What is needed>
When you respond, write out each entry exactly as it stands.

Source information>
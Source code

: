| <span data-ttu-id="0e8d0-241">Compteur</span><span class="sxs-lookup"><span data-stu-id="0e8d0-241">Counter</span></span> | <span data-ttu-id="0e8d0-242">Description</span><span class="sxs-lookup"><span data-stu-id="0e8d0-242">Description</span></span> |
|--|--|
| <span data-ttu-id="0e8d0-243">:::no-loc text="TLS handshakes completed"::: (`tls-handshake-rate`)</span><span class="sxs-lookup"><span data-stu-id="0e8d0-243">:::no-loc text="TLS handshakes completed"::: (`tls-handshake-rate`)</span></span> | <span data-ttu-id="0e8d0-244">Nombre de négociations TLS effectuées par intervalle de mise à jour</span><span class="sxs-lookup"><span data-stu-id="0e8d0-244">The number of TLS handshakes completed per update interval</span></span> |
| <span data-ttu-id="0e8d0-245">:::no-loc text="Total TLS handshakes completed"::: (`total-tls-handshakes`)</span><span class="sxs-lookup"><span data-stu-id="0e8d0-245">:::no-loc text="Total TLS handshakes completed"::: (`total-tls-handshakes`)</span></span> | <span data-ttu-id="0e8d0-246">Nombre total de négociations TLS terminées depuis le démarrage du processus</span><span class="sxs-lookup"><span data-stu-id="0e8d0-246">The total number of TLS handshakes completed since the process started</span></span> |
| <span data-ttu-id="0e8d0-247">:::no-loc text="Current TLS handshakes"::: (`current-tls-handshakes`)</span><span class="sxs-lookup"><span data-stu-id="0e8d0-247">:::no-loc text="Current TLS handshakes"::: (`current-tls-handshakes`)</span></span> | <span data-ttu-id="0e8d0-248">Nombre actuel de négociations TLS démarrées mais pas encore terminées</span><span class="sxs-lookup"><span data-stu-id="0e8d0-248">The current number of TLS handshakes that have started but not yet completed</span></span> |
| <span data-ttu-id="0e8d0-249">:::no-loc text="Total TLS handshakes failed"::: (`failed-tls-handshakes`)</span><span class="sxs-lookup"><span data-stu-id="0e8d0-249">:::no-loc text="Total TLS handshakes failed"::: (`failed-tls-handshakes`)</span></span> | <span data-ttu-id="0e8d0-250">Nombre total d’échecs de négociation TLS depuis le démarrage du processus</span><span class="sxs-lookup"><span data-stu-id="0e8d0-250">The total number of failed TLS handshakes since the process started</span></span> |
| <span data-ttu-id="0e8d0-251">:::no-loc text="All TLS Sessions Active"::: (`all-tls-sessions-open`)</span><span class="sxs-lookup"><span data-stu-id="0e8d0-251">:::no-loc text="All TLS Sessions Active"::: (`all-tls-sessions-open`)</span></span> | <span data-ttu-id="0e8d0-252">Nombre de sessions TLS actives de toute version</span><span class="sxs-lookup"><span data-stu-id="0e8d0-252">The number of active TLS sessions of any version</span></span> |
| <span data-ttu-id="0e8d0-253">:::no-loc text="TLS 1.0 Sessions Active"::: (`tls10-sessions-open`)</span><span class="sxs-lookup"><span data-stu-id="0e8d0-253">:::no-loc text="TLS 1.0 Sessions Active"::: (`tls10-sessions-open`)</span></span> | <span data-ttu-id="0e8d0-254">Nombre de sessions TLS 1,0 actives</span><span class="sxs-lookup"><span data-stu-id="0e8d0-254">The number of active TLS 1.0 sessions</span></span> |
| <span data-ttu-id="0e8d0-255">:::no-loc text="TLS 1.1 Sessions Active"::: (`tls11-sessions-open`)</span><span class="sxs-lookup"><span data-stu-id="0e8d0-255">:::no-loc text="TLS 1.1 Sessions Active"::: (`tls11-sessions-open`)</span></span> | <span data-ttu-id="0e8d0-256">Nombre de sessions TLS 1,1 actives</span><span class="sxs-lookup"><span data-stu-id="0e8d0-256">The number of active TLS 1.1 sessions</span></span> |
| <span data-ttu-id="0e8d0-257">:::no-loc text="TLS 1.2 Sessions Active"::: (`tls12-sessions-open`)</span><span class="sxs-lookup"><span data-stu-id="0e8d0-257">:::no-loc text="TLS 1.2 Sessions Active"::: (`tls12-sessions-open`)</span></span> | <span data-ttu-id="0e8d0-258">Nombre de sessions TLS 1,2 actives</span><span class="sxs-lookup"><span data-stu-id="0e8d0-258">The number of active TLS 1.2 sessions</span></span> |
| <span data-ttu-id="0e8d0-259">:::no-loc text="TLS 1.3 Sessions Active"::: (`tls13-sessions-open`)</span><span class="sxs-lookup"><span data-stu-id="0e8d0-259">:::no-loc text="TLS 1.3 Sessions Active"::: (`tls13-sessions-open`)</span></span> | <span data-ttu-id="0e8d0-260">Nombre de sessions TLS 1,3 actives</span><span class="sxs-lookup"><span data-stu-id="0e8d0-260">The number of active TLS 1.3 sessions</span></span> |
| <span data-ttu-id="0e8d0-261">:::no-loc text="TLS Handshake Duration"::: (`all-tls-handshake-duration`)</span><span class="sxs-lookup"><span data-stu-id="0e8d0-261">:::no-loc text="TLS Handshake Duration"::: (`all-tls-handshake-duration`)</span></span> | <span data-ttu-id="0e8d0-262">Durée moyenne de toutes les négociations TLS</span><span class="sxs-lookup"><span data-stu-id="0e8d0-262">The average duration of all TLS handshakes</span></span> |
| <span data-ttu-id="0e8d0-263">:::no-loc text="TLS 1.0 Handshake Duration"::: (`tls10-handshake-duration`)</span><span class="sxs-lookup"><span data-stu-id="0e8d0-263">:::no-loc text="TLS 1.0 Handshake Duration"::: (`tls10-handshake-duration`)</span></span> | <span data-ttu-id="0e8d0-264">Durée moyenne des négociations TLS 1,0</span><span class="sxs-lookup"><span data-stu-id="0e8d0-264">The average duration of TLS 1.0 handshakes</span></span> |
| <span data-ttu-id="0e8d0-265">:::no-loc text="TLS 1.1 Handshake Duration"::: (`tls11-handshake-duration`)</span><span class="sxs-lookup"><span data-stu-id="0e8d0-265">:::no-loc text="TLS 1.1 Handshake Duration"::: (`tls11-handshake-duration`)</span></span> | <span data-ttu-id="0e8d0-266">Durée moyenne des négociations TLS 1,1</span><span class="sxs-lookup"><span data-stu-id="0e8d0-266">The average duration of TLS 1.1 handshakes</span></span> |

Solution for this task>
Source code

:| <span data-ttu-id="0e8d0-241">Compteur</span><span class="sxs-lookup"><span data-stu-id="0e8d0-241">Counter</span></span> | <span data-ttu-id="0e8d0-242">Description</span><span class="sxs-lookup"><span data-stu-id="0e8d0-242">Description</span></span> |
|--|--|
| <span data-ttu-id="0e8d0-243">:::no-loc text="TLS handshakes completed"::: (`tls-handshake-rate`)</span><span class="sxs-lookup"><span data-stu-id="0e8d0-243">:::no-loc text="TLS handshakes completed"::: (`tls-handshake-rate`)</span></span> | <span data-ttu-id="0e8d0-244">Nombre de négociations TLS effectuées par intervalle de mise à jour</span><span class="sxs-lookup"><span data-stu-id="0e8d0-244">The number of TLS handshakes completed per update interval</span></span> |
| <span data-ttu-id="0e8d0-245">:::no-loc text="Total TLS handshakes completed"::: (`total-tls-handshakes`)</span><span class="sxs-lookup"><span data-stu-id="0e8d0-245">:::no-loc text="Total TLS handshakes completed"::: (`total-tls-handshakes`)</span></span> | <span data-ttu-id="0e8d0-246">Nombre total de négociations TLS terminées depuis le démarrage du processus</span><span class="sxs-lookup"><span data-stu-id="0e8d0-246">The total number of TLS handshakes completed since the process started</span></span> |
| <span data-ttu-id="0e8d0-247">:::no-loc text="Current TLS handshakes"::: (`current-tls-handshakes`)</span><span class="sxs-lookup"><span data-stu-id="0e8d0-247">:::no-loc text="Current TLS handshakes"::: (`current-tls-handshakes`)</span></span> | <span data-ttu-id="0e8d0-248">Nombre actuel de négociations TLS démarrées mais pas encore terminées</span><span class="sxs-lookup"><span data-stu-id="0e8d0-248">The current number of TLS handshakes that have started but not yet completed</span></span> |
| <span data-ttu-id="0e8d0-249">:::no-loc text="Total TLS handshakes failed"::: (`failed-tls-handshakes`)</span><span class="sxs-lookup"><span data-stu-id="0e8d0-249">:::no-loc text="Total TLS handshakes failed"::: (`failed-tls-handshakes`)</span></span> | <span data-ttu-id="0e8d0-250">Nombre total d’échecs de négociation TLS depuis le démarrage du processus</span><span class="sxs-lookup"><span data-stu-id="0e8d0-250">The total number of failed TLS handshakes since the process started</span></span> |
| <span data-ttu-id="0e8d0-251">:::no-loc text="All TLS Sessions Active"::: (`all-tls-sessions-open`)</span><span class="sxs-lookup"><span data-stu-id="0e8d0-251">:::no-loc text="All TLS Sessions Active"::: (`all-tls-sessions-open`)</span></span> | <span data-ttu-id="0e8d0-252">Nombre de sessions TLS actives de toute version</span><span class="sxs-lookup"><span data-stu-id="0e8d0-252">The number of active TLS sessions of any version</span></span> |
| <span data-ttu-id="0e8d0-253">:::no-loc text="TLS 1.0 Sessions Active"::: (`tls10-sessions-open`)</span><span class="sxs-lookup"><span data-stu-id="0e8d0-253">:::no-loc text="TLS 1.0 Sessions Active"::: (`tls10-sessions-open`)</span></span> | <span data-ttu-id="0e8d0-254">Nombre de sessions TLS 1,0 actives</span><span class="sxs-lookup"><span data-stu-id="0e8d0-254">The number of active TLS 1.0 sessions</span></span> |
| <span data-ttu-id="0e8d0-255">:::no-loc text="TLS 1.1 Sessions Active"::: (`tls11-sessions-open`)</span><span class="sxs-lookup"><span data-stu-id="0e8d0-255">:::no-loc text="TLS 1.1 Sessions Active"::: (`tls11-sessions-open`)</span></span> | <span data-ttu-id="0e8d0-256">Nombre de sessions TLS 1,1 actives</span><span class="sxs-lookup"><span data-stu-id="0e8d0-256">The number of active TLS 1.1 sessions</span></span> |
| <span data-ttu-id="0e8d0-257">:::no-loc text="TLS 1.2 Sessions Active"::: (`tls12-sessions-open`)</span><span class="sxs-lookup"><span data-stu-id="0e8d0-257">:::no-loc text="TLS 1.2 Sessions Active"::: (`tls12-sessions-open`)</span></span> | <span data-ttu-id="0e8d0-258">Nombre de sessions TLS 1,2 actives</span><span class="sxs-lookup"><span data-stu-id="0e8d0-258">The number of active TLS 1.2 sessions</span></span> |
| <span data-ttu-id="0e8d0-259">:::no-loc text="TLS 1.3 Sessions Active"::: (`tls13-sessions-open`)</span><span class="sxs-lookup"><span data-stu-id="0e8d0-259">:::no-loc text="TLS 1.3 Sessions Active"::: (`tls13-sessions-open`)</span></span> | <span data-ttu-id="0e8d0-260">Nombre de sessions TLS 1,3 actives</span><span class="sxs-lookup"><span data-stu-id="0e8d0-260">The number of active TLS 1.3 sessions</span></span> |
| <span data-ttu-id="0e8d0-261">:::no-loc text="TLS Handshake Duration"::: (`all-tls-handshake-duration`)</span><span class="sxs-lookup"><span data-stu-id="0e8d0-261">:::no-loc text="TLS Handshake Duration"::: (`all-tls-handshake-duration`)</span></span> | <span data-ttu-id="0e8d0-262">Durée moyenne de toutes les négociations TLS</span><span class="sxs-lookup"><span data-stu-id="0e8d0-262">The average duration of all TLS handshakes</span></span> |
| <span data-ttu-id="0e8d0-263">:::no-loc text="TLS 1.0 Handshake Duration"::: (`tls10-handshake-duration`)</span><span class="sxs-lookup"><span data-stu-id="0e8d0-263">:::no-loc text="TLS 1.0 Handshake Duration"::: (`tls10-handshake-duration`)</span></span> | <span data-ttu-id="0e8d0-264">Durée moyenne des négociations TLS 1,0</span><span class="sxs-lookup"><span data-stu-id="0e8d0-264">The average duration of TLS 1.0 handshakes</span></span> |
| <span data-ttu-id="0e8d0-265">:::no-loc text="TLS 1.1 Handshake Duration"::: (`tls11-handshake-duration`)</span><span class="sxs-lookup"><span data-stu-id="0e8d0-265">:::no-loc text="TLS 1.1 Handshake Duration"::: (`tls11-handshake-duration`)</span></span> | <span data-ttu-id="0e8d0-266">Durée moyenne des négociations TLS 1,1</span><span class="sxs-lookup"><span data-stu-id="0e8d0-266">The average duration of TLS 1.1 handshakes</span></span> |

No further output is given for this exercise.